People immediately assume that merely because I have written a book containing a lot of science, I must be a professor or an academic. I am not. Regarding any unique interests – nothing that would interest your readers.

I wish you and your readers a happy day – Everyday!


2009 Interview with Peter Bevelin

If we make the assumption that Warren Buffett is going to be running Berkshire Hathaway for another 20-30 years, what advice would you give a 20-30 year-old today in regards to what he or she needs to learn over those years to be capable of taking over the job for Warren when he retires? And what qualities will be especially useful for seeing those risks that are important, but have never happened before?
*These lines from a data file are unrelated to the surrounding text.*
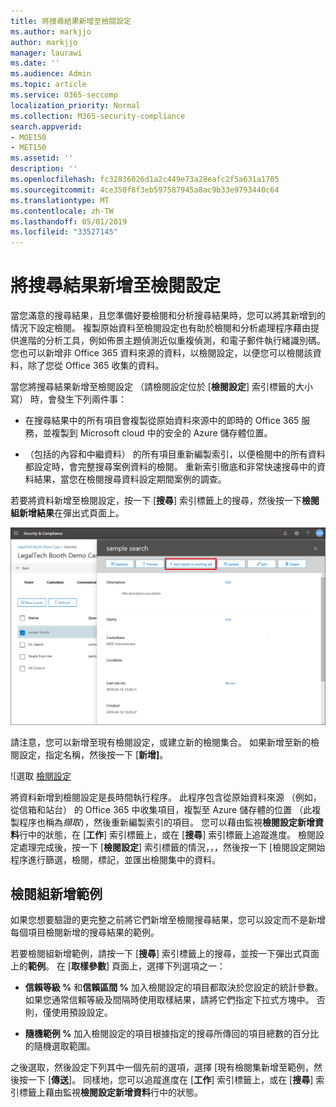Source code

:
 ```yaml
---
title: 將搜尋結果新增至檢閱設定
ms.author: markjjo
author: markjjo
manager: laurawi
ms.date: ''
ms.audience: Admin
ms.topic: article
ms.service: O365-seccomp
localization_priority: Normal
ms.collection: M365-security-compliance
search.appverid:
- MOE150
- MET150
ms.assetid: ''
description: ''
ms.openlocfilehash: fc32836026d1a2c449e73a28eafc2f5a631a1705
ms.sourcegitcommit: 4ce350f8f3eb597587945a8ac9b33e9793440c64
ms.translationtype: MT
ms.contentlocale: zh-TW
ms.lasthandoff: 05/01/2019
ms.locfileid: "33527145"
---
```

# <a name="add-search-results-to-a-review-set"></a>將搜尋結果新增至檢閱設定

當您滿意的搜尋結果，且您準備好要檢閱和分析搜尋結果時，您可以將其新增到的情況下設定檢閱。 複製原始資料至檢閱設定也有助於檢閱和分析處理程序藉由提供進階的分析工具，例如佈景主題偵測近似重複偵測，和電子郵件執行緒識別碼。 您也可以新增非 Office 365 資料來源的資料，以檢閱設定，以便您可以檢閱該資料，除了您從 Office 365 收集的資料。

當您將搜尋結果新增至檢閱設定 （請檢閱設定位於 [**檢閱設定**] 索引標籤的大小寫） 時，會發生下列兩件事：

- 在搜尋結果中的所有項目會複製從原始資料來源中的即時的 Office 365 服務，並複製到 Microsoft cloud 中的安全的 Azure 儲存體位置。

- （包括的內容和中繼資料） 的所有項目重新編製索引，以便檢閱中的所有資料都設定時，會完整搜尋案例資料的檢閱。 重新索引徹底和非常快速搜尋中的資料結果，當您在檢閱搜尋資料設定期間案例的調查。

若要將資料新增至檢閱設定，按一下 [**搜尋**] 索引標籤上的搜尋，然後按一下**檢閱組新增結果**在彈出式頁面上。

![將資料新增到檢閱設定](../media/c1b4fc00-7a15-4587-b9b0-ce594bb02e4d.png)

請注意，您可以新增至現有檢閱設定，或建立新的檢閱集合。  如果新增至新的檢閱設定，指定名稱，然後按一下 [**新增]**。

![選取 [檢閱設定](../media/e8c6ab51-da8d-4c39-9b21-26bfdf453fb9.png)

將資料新增到檢閱設定是長時間執行程序。 此程序包含從原始資料來源 （例如，從信箱和站台） 的 Office 365 中收集項目，複製至 Azure 儲存體的位置 （此複製程序也稱為*擷取*），然後重新編製索引的項目。 您可以藉由監視**檢閱設定新增資料**行中的狀態，在 [**工作**] 索引標籤上，或在 [**搜尋**] 索引標籤上追蹤進度。 檢閱設定處理完成後，按一下 [**檢閱設定**] 索引標籤的情況，，，然後按一下 [檢閱設定開始程序進行篩選，檢閱，標記，並匯出檢閱集中的資料。

## <a name="add-a-sample-to-a-review-set"></a>檢閱組新增範例

如果您想要驗證的更完整之前將它們新增至檢閱搜尋結果，您可以設定而不是新增每個項目檢閱新增的搜尋結果的範例。

若要檢閱組新增範例，請按一下 [**搜尋**] 索引標籤上的搜尋，並按一下彈出式頁面上的**範例**。 在 [**取樣參數**] 頁面上，選擇下列選項之一：

- **信賴等級 %** 和**信賴區間 %** 加入檢閱設定的項目都取決於您設定的統計參數。 如果您通常信賴等級及間隔時使用取樣結果，請將它們指定下拉式方塊中。 否則，僅使用預設設定。

- **隨機範例 %** 加入檢閱設定的項目根據指定的搜尋所傳回的項目總數的百分比的隨機選取範圍。

之後選取，然後設定下列其中一個先前的選項，選擇 [現有檢閱集新增至範例，然後按一下 [**傳送**]。 同樣地，您可以追蹤進度在 [**工作**] 索引標籤上，或在 [**搜尋**] 索引標籤上藉由監視**檢閱設定新增資料**行中的狀態。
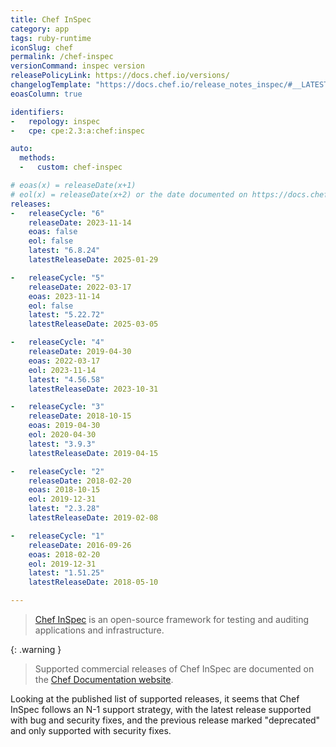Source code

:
 ```yaml
---
title: Chef InSpec
category: app
tags: ruby-runtime
iconSlug: chef
permalink: /chef-inspec
versionCommand: inspec version
releasePolicyLink: https://docs.chef.io/versions/
changelogTemplate: "https://docs.chef.io/release_notes_inspec/#__LATEST__"
eoasColumn: true

identifiers:
-   repology: inspec
-   cpe: cpe:2.3:a:chef:inspec

auto:
  methods:
  -   custom: chef-inspec

# eoas(x) = releaseDate(x+1)
# eol(x) = releaseDate(x+2) or the date documented on https://docs.chef.io/versions/
releases:
-   releaseCycle: "6"
    releaseDate: 2023-11-14
    eoas: false
    eol: false
    latest: "6.8.24"
    latestReleaseDate: 2025-01-29

-   releaseCycle: "5"
    releaseDate: 2022-03-17
    eoas: 2023-11-14
    eol: false
    latest: "5.22.72"
    latestReleaseDate: 2025-03-05

-   releaseCycle: "4"
    releaseDate: 2019-04-30
    eoas: 2022-03-17
    eol: 2023-11-14
    latest: "4.56.58"
    latestReleaseDate: 2023-10-31

-   releaseCycle: "3"
    releaseDate: 2018-10-15
    eoas: 2019-04-30
    eol: 2020-04-30
    latest: "3.9.3"
    latestReleaseDate: 2019-04-15

-   releaseCycle: "2"
    releaseDate: 2018-02-20
    eoas: 2018-10-15
    eol: 2019-12-31
    latest: "2.3.28"
    latestReleaseDate: 2019-02-08

-   releaseCycle: "1"
    releaseDate: 2016-09-26
    eoas: 2018-02-20
    eol: 2019-12-31
    latest: "1.51.25"
    latestReleaseDate: 2018-05-10

---
```


> [Chef InSpec](https://docs.chef.io/inspec/) is an open-source framework for
> testing and auditing applications and infrastructure.

{: .warning }
> Supported commercial releases of Chef InSpec are documented on the [Chef Documentation website](https://docs.chef.io/versions/#supported-commercial-distributions).

Looking at the published list of supported releases, it seems that Chef InSpec follows an N-1 support strategy, with the
latest release supported with bug and security fixes, and the previous release marked "deprecated"
and only supported with security fixes.
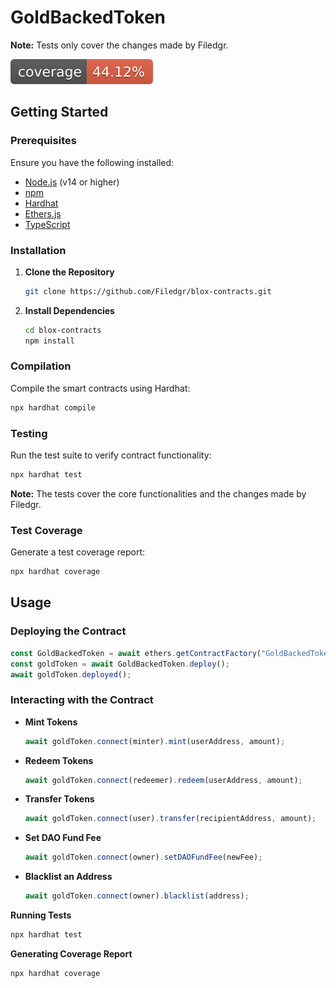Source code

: # GoldBackedToken
**Note:** Tests only cover the changes made by Filedgr.

![Coverage Badge](./coverage-badge.svg)



## Getting Started

### Prerequisites

Ensure you have the following installed:

- [Node.js](https://nodejs.org/) (v14 or higher)
- [npm](https://www.npmjs.com/)
- [Hardhat](https://hardhat.org/)
- [Ethers.js](https://docs.ethers.io/)
- [TypeScript](https://www.typescriptlang.org/)

### Installation

1. **Clone the Repository**

   ```bash
   git clone https://github.com/Filedgr/blox-contracts.git
   ```

2. **Install Dependencies**

   ```bash
   cd blox-contracts
   npm install
   ```

### Compilation

Compile the smart contracts using Hardhat:

```bash
npx hardhat compile
```

### Testing

Run the test suite to verify contract functionality:

```bash
npx hardhat test
```

**Note:** The tests cover the core functionalities and the changes made by Filedgr.

### Test Coverage

Generate a test coverage report:

```bash
npx hardhat coverage
```

## Usage

### Deploying the Contract

```javascript
const GoldBackedToken = await ethers.getContractFactory("GoldBackedToken");
const goldToken = await GoldBackedToken.deploy();
await goldToken.deployed();
```

### Interacting with the Contract

- **Mint Tokens**

  ```javascript
  await goldToken.connect(minter).mint(userAddress, amount);
  ```

- **Redeem Tokens**

  ```javascript
  await goldToken.connect(redeemer).redeem(userAddress, amount);
  ```

- **Transfer Tokens**

  ```javascript
  await goldToken.connect(user).transfer(recipientAddress, amount);
  ```

- **Set DAO Fund Fee**

  ```javascript
  await goldToken.connect(owner).setDAOFundFee(newFee);
  ```

- **Blacklist an Address**

  ```javascript
  await goldToken.connect(owner).blacklist(address);
  ```

**Running Tests**

```bash
npx hardhat test
```

**Generating Coverage Report**

```bash
npx hardhat coverage
```
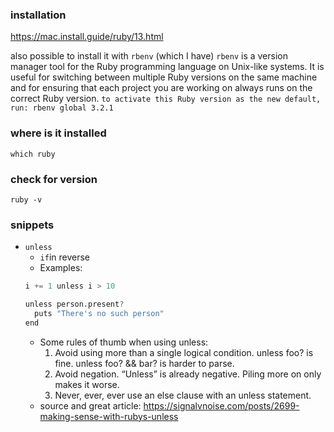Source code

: ### installation
https://mac.install.guide/ruby/13.html

also possible to install it with `rbenv` (which I have)
`rbenv` is a version manager tool for the Ruby programming language on Unix-like systems. It is useful for switching between multiple Ruby versions on the same machine and for ensuring that each project you are working on always runs on the correct Ruby version.
`to activate this Ruby version as the new default, run: rbenv global 3.2.1` 

### where is it installed
`which ruby`

### check for version
`ruby -v`


### snippets

- `unless` 
  - `if`in reverse
  - Examples:
  ```s
  i += 1 unless i > 10

  unless person.present?
    puts "There's no such person" 
  end
  ```
  - Some rules of thumb when using unless:
    1. Avoid using more than a single logical condition. unless foo? is fine. unless foo? && bar? is harder to parse.
    2. Avoid negation. “Unless” is already negative. Piling more on only makes it worse.
    3. Never, ever, ever use an else clause with an unless statement.
  - source and great article: https://signalvnoise.com/posts/2699-making-sense-with-rubys-unless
And why did Munger once say that Warren is a better investor than him?

I always try to remember what Munger once answered to a question: “I don't have any special competence that would enable me to answer that question." And I can’t answer your question on Buffett. Buffett is what Munger calls a Lollapalooza. If you go back and read the notes from the Wesco annual meeting in 2007, you get some clues on what factors contribute to his greatness (also by reading Poor Charlie’s Almanack, created by Peter Kaufman).

I may be wrong, but I don’t think I am totally wrong, but I believe there are some general characteristics that are important to reduce investment sorrow (no order of importance and not considering the eternal virtues of price, management and moat). Some examples:

1. The importance of knowing what you know and don’t know. There is a lot of wisdom in this remark from Eitan Wertheimer: “I had a very big lesson from Warren: the use of the word discipline…We learned very quickly that our most important asset is our limitations…The second thing we understand is that when we respect our limitations we don’t suffer from them anymore.”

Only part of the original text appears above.